Didier Kryn said on Mon, 13 Mar 2023 10:51:06 +0100
>Le 13/03/2023 à 03:47, Steve Litt a écrit :
>> swapoff -a
>>
>> The preceding prevents swapping from changing any disk content...
>>
>> umount -r -a -t nosysfs,noproc,nodevtmpfs,notmpfs
>>
>> The preceding recursively unmounts all disk filesystems (as opposed
>> to /sys, /proc, etc.)
>>
>> mount -o remount,ro /
>>
>> The preceding remounts the root partition as read-only, so further
>> changes cannot be made to it, but its executables can still be used
>> to perform the final shutdown tasks. Note that if /usr is a separate
>> partition and there's no /sbin, those executables won't be available.

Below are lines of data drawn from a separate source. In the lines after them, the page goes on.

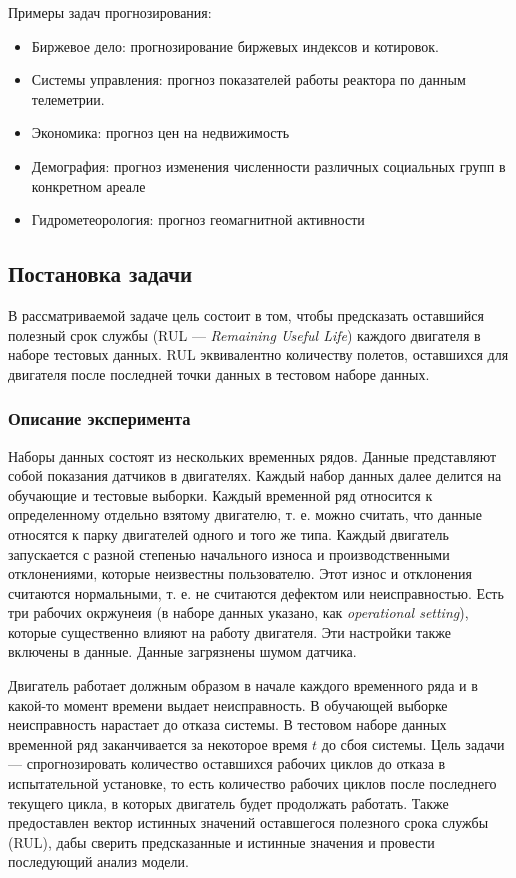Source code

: \documentclass[14pt]{extarticle}
\begin{document}
Примеры задач прогнозирования:
\begin{itemize}
	
	\item Биржевое дело: прогнозирование биржевых индексов и котировок.
	\item Системы управления: прогноз показателей работы реактора по данным телеметрии.
	\item Экономика: прогноз цен на недвижимость
	\item Демография: прогноз изменения численности различных социальных групп в конкретном ареале
	\item Гидрометеорология: прогноз геомагнитной активности
	
\end{itemize}

\subsection{Постановка задачи}

В рассматриваемой задаче цель состоит в том, чтобы предсказать оставшийся полезный срок службы (RUL --- {\it Remaining Useful Life}) каждого двигателя в наборе тестовых данных. RUL эквивалентно количеству полетов, оставшихся для двигателя после последней точки данных в тестовом наборе данных.

\subsubsection{Описание эксперимента}

Наборы данных состоят из нескольких временных рядов. Данные представляют собой показания датчиков в двигателях. Каждый набор данных далее делится на обучающие и тестовые выборки. Каждый временной ряд относится к определенному отдельно взятому двигателю, т. е. можно считать, что данные относятся к парку двигателей одного и того же типа. Каждый двигатель запускается с разной степенью начального износа и производственными отклонениями, которые неизвестны пользователю. Этот износ и отклонения считаются нормальными, т. е. не считаются дефектом или неисправностью. Есть три рабочих окржунеия (в наборе данных указано, как {\it operational setting}), которые существенно влияют на работу двигателя. Эти настройки также включены в данные. Данные загрязнены шумом датчика.

Двигатель работает должным образом в начале каждого временного ряда и в какой-то момент времени выдает неисправность. В обучающей выборке неисправность нарастает до отказа системы. В тестовом наборе данных временной ряд заканчивается за некоторое время $t$ до сбоя системы. Цель задачи --- спрогнозировать количество оставшихся рабочих циклов до отказа в испытательной установке, то есть количество рабочих циклов после последнего текущего цикла, в которых двигатель будет продолжать работать. Также предоставлен вектор истинных значений оставшегося полезного срока службы (RUL), дабы сверить предсказанные и истинные значения и провести последующий анализ модели. 
\end{document}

>> You'll need to do some fancy copying before the mass unmount. Oh,
>> Lennart!
>>
>> sync
>>
>> The preceding confuses me a little because my first instinct would be
>> that sync wouldn't work on a read-only filesystem, because what sync
>> does is write cached disk writes to disk. A quick web search yielded
>> nothing on this subject. But perhaps sync *does* work on readonly
>> filesystems. If that's the case, leaving out the sync would leave
>> cached writes and perhaps would trigger a journal recovery on the
>> next reboot. So if you haven't yet, but a sync command after you've
>> unmounted all disk partitions and set the root partition read-only.
>>
>> SteveT
>
> Hi Steve.
>
> I'm pretty sure umount flushes the write buffers associated to
> the
>given partition and, therefore, there is no need for sync before it.
Thanks Didier, I have more questions...
Does the umount -a unmount the root partition / ?
If so, why the -o remount ? If not, the root partition wasn't
flushed.
Do you know whether sync can flush a readonly root partition?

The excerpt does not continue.